If that verse were not entitled Ulster 1912, might it not also be entitled Ireland 1916, or Ireland 1921? And what we may term intolerance in one political culture, might we also not call forthright, laudable, heroic, principled, unyielding in another? It is so easy to slip into the language of abuse of that which you do not like or, more to the point, do not understand. I should know, for I have done it too often myself.
So it is not difficult today to reach for the kind of language which Kipling used to denounce those who are already motivated by Kiplingesque emotions: "The terror threats and dread,/ In market, hearth and field -/ We know, when all is said,/ We perish if we yield."
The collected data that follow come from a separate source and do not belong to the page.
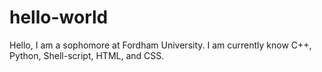 # hello-world

Hello, I am a sophomore at Fordham University.
I am currently know C++, Python, Shell-script, HTML, and CSS. 
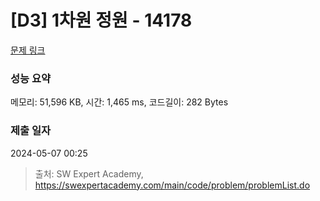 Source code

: # [D3] 1차원 정원 - 14178 

[문제 링크](https://swexpertacademy.com/main/code/problem/problemDetail.do?contestProbId=AX_N3oSqcyUDFARi) 

### 성능 요약

메모리: 51,596 KB, 시간: 1,465 ms, 코드길이: 282 Bytes

### 제출 일자

2024-05-07 00:25



> 출처: SW Expert Academy, https://swexpertacademy.com/main/code/problem/problemList.do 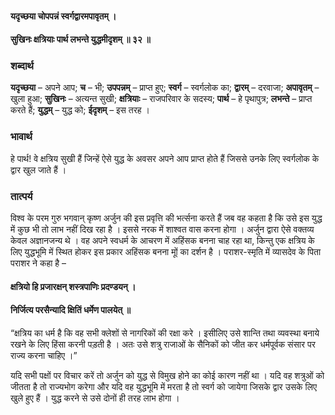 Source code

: #### यदृच्छया चोपपन्नं स्वर्गद्वारमपावृतम् ।
#### सुखिनः क्षत्रियाः पार्थ लभन्ते युद्धमीदृशम् ॥ ३२ ॥

### शब्दार्थ

**यदृच्छया** – अपने आप; **च** – भी; **उपपन्नम्** – प्राप्त हुए; **स्वर्ग** – स्वर्गलोक का; **द्वारम्** – दरवाजा; **अपावृतम्** – खुला हुआ; **सुखिनः** – अत्यन्त सुखी; **क्षत्रियाः** – राजपरिवार के सदस्य; **पार्थ** – हे पृथापुत्र; **लभन्ते** – प्राप्त करते हैं; **युद्धम्** – युद्ध को; **ईदृशम्** – इस तरह ।

### भावार्थ

हे पार्थ! वे क्षत्रिय सुखी हैं जिन्हें ऐसे युद्ध के अवसर अपने आप प्राप्त होते हैं जिससे उनके लिए स्वर्गलोक के द्वार खुल जाते हैं ।

### तात्पर्य

विश्व के परम गुरु भगवान् कृष्ण अर्जुन की इस प्रवृत्ति की भर्त्सना करते हैं जब वह कहता है कि उसे इस युद्ध में कुछ भी तो लाभ नहीं दिख रहा है । इससे नरक में शाश्वत वास करना होगा । अर्जुन द्वारा ऐसे वक्तव्य केवल अज्ञानजन्य थे । वह अपने स्वधर्म के आचरण में अहिंसक बनना चाह रहा था, किन्तु एक क्षत्रिय के लिए युद्धभूमि में स्थित होकर इस प्रकार अहिंसक बनना मूों का दर्शन है । पराशर-स्मृति में व्यासदेव के पिता पराशर ने कहा है –

#### क्षत्रियो हि प्रजारक्षन् शस्त्रपाणिः प्रदण्डयन् ।
#### निर्जित्य परसैन्यादि क्षितिं धर्मेण पालयेत् ॥

“क्षत्रिय का धर्म है कि वह सभी क्लेशों से नागरिकों की रक्षा करे । इसीलिए उसे शान्ति तथा व्यवस्था बनाये रखने के लिए हिंसा करनी पड़ती है । अतः उसे शत्रु राजाओं के सैनिकों को जीत कर धर्मपूर्वक संसार पर राज्य करना चाहिए ।”

यदि सभी पक्षों पर विचार करें तो अर्जुन को युद्ध से विमुख होने का कोई कारण नहीं था । यदि वह शत्रुओं को जीतता है तो राज्यभोग करेगा और यदि वह युद्धभूमि में मरता है तो स्वर्ग को जायेगा जिसके द्वार उसके लिए खुले हुए हैं । युद्ध करने से उसे दोनों ही तरह लाभ होगा । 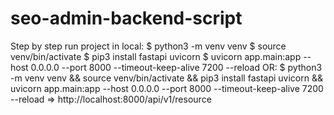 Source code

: # seo-admin-backend-script
Step by step run project in local:
$ python3 -m venv venv
$ source venv/bin/activate
$ pip3 install fastapi uvicorn
$ uvicorn app.main:app --host 0.0.0.0 --port 8000 --timeout-keep-alive 7200 --reload
OR:
$ python3 -m venv venv && source venv/bin/activate && pip3 install fastapi uvicorn && uvicorn app.main:app --host 0.0.0.0 --port 8000 --timeout-keep-alive 7200 --reload
=> http://localhost:8000/api/v1/resource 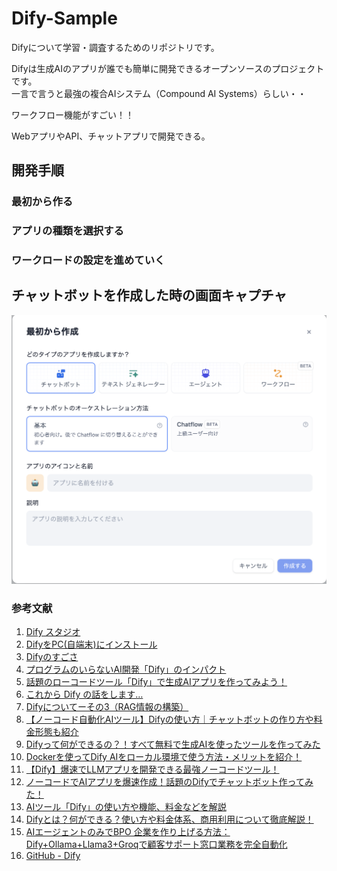 # Dify-Sample
Difyについて学習・調査するためのリポジトリです。

Difyは生成AIのアプリが誰でも簡単に開発できるオープンソースのプロジェクトです。  
一言で言うと最強の複合AIシステム（Compound AI Systems）らしい・・

ワークフロー機能がすごい！！

WebアプリやAPI、チャットアプリで開発できる。

## 開発手順

### 最初から作る

### アプリの種類を選択する

### ワークロードの設定を進めていく

## チャットボットを作成した時の画面キャプチャ

![](./docs/img/1.png)

### 参考文献
1. [Dify スタジオ](https://cloud.dify.ai/apps)
2. [DifyをPC(自端末)にインストール](https://zenn.dev/acntechjp/articles/79e4b4abfb2112)
3. [Difyのすごさ](https://zenn.dev/acntechjp/articles/f1eccdb0b32a81)
4. [プログラムのいらないAI開発「Dify」のインパクト](https://gais.jp/dify-impact/)
5. [話題のローコードツール「Dify」で生成AIアプリを作ってみよう！](https://qiita.com/minorun365/items/4c5dba1de7977c386249)
6. [これから Dify の話をします…](https://note.com/sangmin/n/na60a68ee05c2)
7. [Difyについてーその3（RAG情報の構築）](https://www.itrco.jp/wordpress/2024/06/dify%E3%81%AB%E3%81%A4%E3%81%84%E3%81%A6%E3%83%BC%E3%81%9D%E3%81%AE3%EF%BC%88rag%E3%81%AE%E6%A7%8B%E7%AF%89%EF%BC%89/)
8. [【ノーコード自動化AIツール】Difyの使い方｜チャットボットの作り方や料金形態も紹介](https://trends.codecamp.jp/blogs/media/about-dify)
9. [Difyって何ができるの？！すべて無料で生成AIを使ったツールを作ってみた](https://note.com/aegisfleet/n/nddaf742b418b)
10. [Dockerを使ってDify AIをローカル環境で使う方法・メリットを紹介！](https://aitechworld.info/dify_local/)
11. [【Dify】爆速でLLMアプリを開発できる最強ノーコードツール！](https://weel.co.jp/media/tech/dify/)
12. [ノーコードでAIアプリを爆速作成！話題のDifyでチャットボット作ってみた！](https://ai-henoheno-mohero.com/dify-start/)
13. [AIツール「Dify」の使い方や機能、料金などを解説](https://xexeq.jp/blogs/media/ai-tool2)
14. [Difyとは？何ができる？使い方や料金体系、商用利用について徹底解説！](https://www.ai-souken.com/article/what-is-dify)
15. [AIエージェントのみでBPO 企業を作り上げる方法：Dify+Ollama+Llama3+Groqで顧客サポート窓口業務を完全自動化](https://zenn.dev/ippeisuzuki/articles/71971d747c101b)
16. [GitHub - Dify](https://github.com/langgenius/dify)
We perish if we yield; this is such a powerful theme in Irish political identity, whether the yielding is within the GAA or within Derry's walls, that it is amazing that Kipling is not taught in Irish schools for what his own emotions tell us about ourselves. He is a useful tool of discovery; for is not the GAA stand on rule 42, which use of GAA grounds to "such purposes not in conflict with the aims and objects of the association" not in essence Kipling? Is not some of the opposition even to discussing whether or not we should rejoin the Commonwealth inspired by that same terror that we perish if we yield? And does that same dread not beat fervently in Orange breasts each July, as the drums of the Garvaghy Road speak of the perils of surrender?
Incomprehensible
To those not moved by such fears, as for those who are strangers to vertigo or agoraphobia, they are bizarre and incomprehensible terrors, infantile and illogical. But such judgements are useless to those who feel these emotions. So whereas I can see no reason not to join the Commonwealth, and indeed no very compelling reason either for doing so, it is quite clear from the warmth of some people's responses to this issue that it is very much a case of perishing if we yield.
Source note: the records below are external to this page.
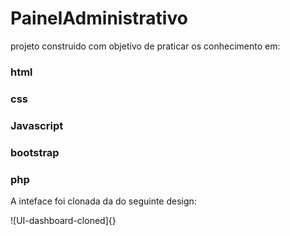 # PainelAdministrativo

projeto construido com objetivo de praticar os conhecimento em:

### html
### css
### Javascript
### bootstrap
### php

A inteface foi clonada da do seguinte design:

![UI-dashboard-cloned]{} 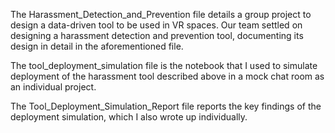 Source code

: The Harassment_Detection_and_Prevention file details a group project to design a data-driven tool to be used in VR spaces. Our team settled on designing a harassment detection and prevention tool, documenting its design in detail in the aforementioned file.

The tool_deployment_simulation file is the notebook that I used to simulate deployment of the harassment tool described above in a mock chat room as an individual project. 

The Tool_Deployment_Simulation_Report file reports the key findings of the deployment simulation, which I also wrote up individually.
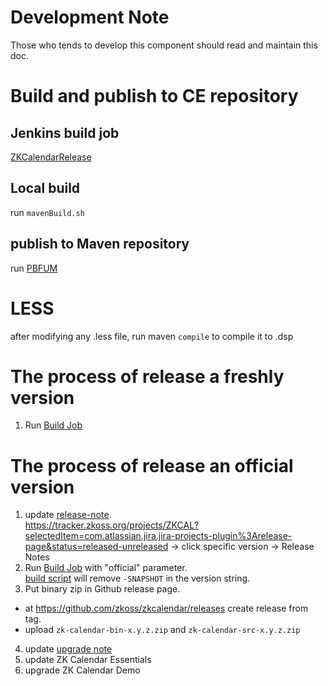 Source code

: # Development Note
Those who tends to develop this component should read and maintain this doc.

# Build and publish to CE repository
## Jenkins build job
[ZKCalendarRelease](https://jenkins3.pxinternal.com/job/ZKCalendarRelease/)

## Local build
run `mavenBuild.sh`

## publish to Maven repository
run [PBFUM](https://jenkins3.pxinternal.com/job/PBFUM/)


# LESS
after modifying any .less file, run maven `compile` to compile it to .dsp


# The process of release a freshly version
1. Run [Build Job](#jenkins-build-job)


# The process of release an official version
1. update [release-note](..%2Fzkdoc%2Frelease-note). <br> 
https://tracker.zkoss.org/projects/ZKCAL?selectedItem=com.atlassian.jira.jira-projects-plugin%3Arelease-page&status=released-unreleased -> click specific version -> Release Notes
2. Run [Build Job](#jenkins-build-job) with "official" parameter.<br>
[build script](..%2Fbin%2FmavenBuild.sh) will remove `-SNAPSHOT` in the version string.
3. Put binary zip in Github release page.<br> 
* at https://github.com/zkoss/zkcalendar/releases create release from tag.
* upload `zk-calendar-bin-x.y.z.zip` and `zk-calendar-src-x.y.z.zip`
4. update [upgrade note](https://www.zkoss.org/wiki/ZK_Calendar_Essentials/Upgrade_Note)
5. update ZK Calendar Essentials
6. upgrade ZK Calendar Demo

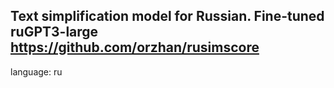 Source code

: Text simplification model for Russian. Fine-tuned ruGPT3-large
https://github.com/orzhan/rusimscore
---
language: ru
The same goes for the GAA and its defence of rule 42. Yes, yes yes, it is the easiest thing in the world to call these men and women bigots; to those of us outside the particular GAA culture to which these people have given their lives, there can be no possible reason not to permit a soccer match at Healy Park in Omagh to raise money for the victims of the bombing in the town. Yet those people see reason in what they do; and though they might not articulate it to our satisfaction, in their hearts they feel they are right.
It is for them a matter of faith; and faith is the key to identity, just as it is to religion. We cannot explain to outsiders how or why we feel about certain matters; all we know is that they arouse great and inexplicable passions in our hearts, passions which are lucidity itself when we turn them over in our minds in the darker watches of the night, but which defy verbalisation when one tries to explain them to unbelievers.
Inflexibility
We have built political and national identities which imitate the forms of belief of our creeds. A Free Prebyterian's sense of national self merely politically mirrors his or her religious belief; and the GAA man or woman who defends his or her rules does so with the same inflexibility with which they would guard the key items of their religion.
Are such qualities changeable? If in the last resort they are, does it still come down to: "We perish if we yield"? That if people are talked down from their ramparts, their citadel is seized and all they hold dear, "the faith in which we stand,/ The laws we made and guard - / Our honour, lives and land -/ Are given for reward. . . " For if people genuinely feel extinction is the price of compromise, are they entirely wrong to oppose compromise? And is that - not the Border, nor this rule or that rule, nor membership of the Commonwealth - not really the great and enduring Irish question?